The earth is such a large and variable system that over the long term, humans can't significantly permantly change something like weight distribution.

3 comments

Thank goodness the microbes will probably survive and maybe be able to try again in a few thousand to million years!
In about 600 million years it is estimated that we would in fact lose too much carbon dioxide for one of the main forms of photosynthesis used by plants...
I don't understand the point of comments like yours.
(not grandparent) well one way to learn of that news is like in typical armageddon movies "humans destroyed earth and now we will all die" ; to which grandparent answers "no we didn't destroy earth (but yes we will all die)"
It gives them a reason to continue being a parasite on this planet rather than attempt to gather a collective and formulate plans to protect future generations on this planet.
“It is difficult to get a man to understand [climate change], when his salary [as a truck driver] depends on his not understanding it.” ― Upton Sinclair
Well yeah, it's never really about "save the earth", it's more precisely about "save ourselves by saving an earth that is habitable by humans".
Humans are literally one of the most adaptive creatures on this planet though
By what metric?

Humans have been around for what, 600k years? That’s genetically. Behaviorally (abstract reasoning, complex language) is only believed to be about 100k years old. Primates as a branch are only about 65m yold.

Crocodiles are 200m yold (mostly unchanging) while birds are 150m (wild diversity).

By whatever metric, humanity has no claim to adaptability as a species because we’re really quite too new on the scene. At best we’re more a virus - came on quick but spread at unprecedented rates all across the world bringing ecological destruction with us.

We have yet to see if we can survive the Earth’s immune response.

> By what metric?

For example, humans are able to live in most climate zones of this planet, more than any other creatures (though, on land, not under water).

Another metric: by total biomass, humans far exceed any other animals their size (a huge outlier), with the exception of livestock (which is specifically grown by humans for own consumption).

Yes, humans have demonstrated quite the dominance for the world as it exists today. You’d agree that the ability to survive millions of years of changes to the worldwide ecosystem is quite different, no? For example, the world is experiencing quite a substantial desertification. Will humanity maintain its ability to build and survive at the current levels of consumption when food becomes significantly less available?
My opinion is that no change of climate (beyond external impact) would be able to wipe humanity from the face of Earth. Even world-wide nuclear war would merely dent the total human population numbers for a few decades at most.
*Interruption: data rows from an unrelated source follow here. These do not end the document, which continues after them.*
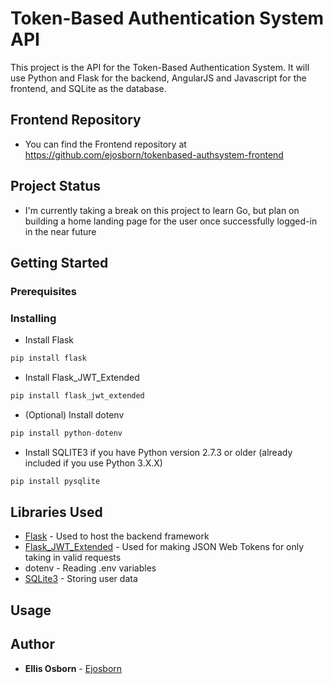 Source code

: # Token-Based Authentication System API
This project is the API for the Token-Based Authentication System. It will use Python and Flask for the backend, AngularJS and Javascript for the frontend, and SQLite as the database.

## Frontend Repository

- You can find the Frontend repository at https://github.com/ejosborn/tokenbased-authsystem-frontend

## Project Status
- I'm currently taking a break on this project to learn Go, but plan on building a home landing page for the user once successfully logged-in in the near future

## Getting Started

### Prerequisites

### Installing
- Install Flask
```python
pip install flask
```

- Install Flask_JWT_Extended
```python
pip install flask_jwt_extended
```

- (Optional) Install dotenv
```python
pip install python-dotenv
```

- Install SQLITE3 if you have Python version 2.7.3 or older (already included if you use Python 3.X.X)
```python
pip install pysqlite
```

## Libraries Used

- [Flask](https://flask.palletsprojects.com/en/3.0.x/) - Used to host the backend framework
- [Flask_JWT_Extended](https://flask-jwt-extended.readthedocs.io/en/stable/) - Used for making JSON Web Tokens for only taking in valid requests
- dotenv - Reading .env variables
- [SQLite3](https://www.sqlite.org/index.html) - Storing user data
## Usage

## Author
* **Ellis Osborn** - [Ejosborn](https://github.com/ejosborn)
Food production and logistics are getting more effective and more efficient over time, any hunger that has happened in the past century and will ever happen — was and will be entirely social/political in nature. We’re in no danger of food randomly disappearing naturally, as far as I understand.

We are in danger of social changes though. Current civilizations might collapse, bringing hunger and death to hundreds of millions.

We cannot and shouldn't risk "adapting" or evolve to handle famines, hypercanes, or extreme desertification. Instead, we should fix what we broke by using the sky as a sewer for ~200 years from 425 ppm CO2 now back to ~300 ppm then.
Plants stop being able to do photosynthesis efficiently at lower CO2 ppm values (plants need CO2), which lead to massive deforestation. Thanks to current 400+ ppm values, in many places of the world the greenery returned in the past decades. Values in 600—800 ppm range would be optimal for keeping our planet green and ecology.
Don't even start with Cato Institute pseudoscience climate denialism talking points.
I don't know what Cato Institute is and what their talking points are, but you can look up photosynthesis details on Wikipedia or any other place you like.
And even the most adaptive creatures have limits.
Human intellectual/cognitive capabilities are unprecedented, though.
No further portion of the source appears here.